### EXERCISE AIM
Show the lines below that contain the string "sparse".

Records contained in a dataset:

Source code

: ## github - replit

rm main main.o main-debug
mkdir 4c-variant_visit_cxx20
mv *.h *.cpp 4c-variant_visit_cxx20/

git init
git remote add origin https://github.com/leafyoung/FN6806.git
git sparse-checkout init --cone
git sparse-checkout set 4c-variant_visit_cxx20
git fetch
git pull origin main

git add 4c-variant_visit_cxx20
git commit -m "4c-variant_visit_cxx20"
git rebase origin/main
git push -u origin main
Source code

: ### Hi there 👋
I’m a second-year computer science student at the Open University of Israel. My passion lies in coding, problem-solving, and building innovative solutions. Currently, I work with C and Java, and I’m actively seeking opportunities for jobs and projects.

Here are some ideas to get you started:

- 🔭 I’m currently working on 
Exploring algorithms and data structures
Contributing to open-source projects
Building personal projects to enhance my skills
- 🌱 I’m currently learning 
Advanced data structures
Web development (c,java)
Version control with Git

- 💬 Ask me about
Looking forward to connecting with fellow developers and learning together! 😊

### TASK OUTPUT
git sparse-checkout init --cone
git sparse-checkout set 4c-variant_visit_cxx20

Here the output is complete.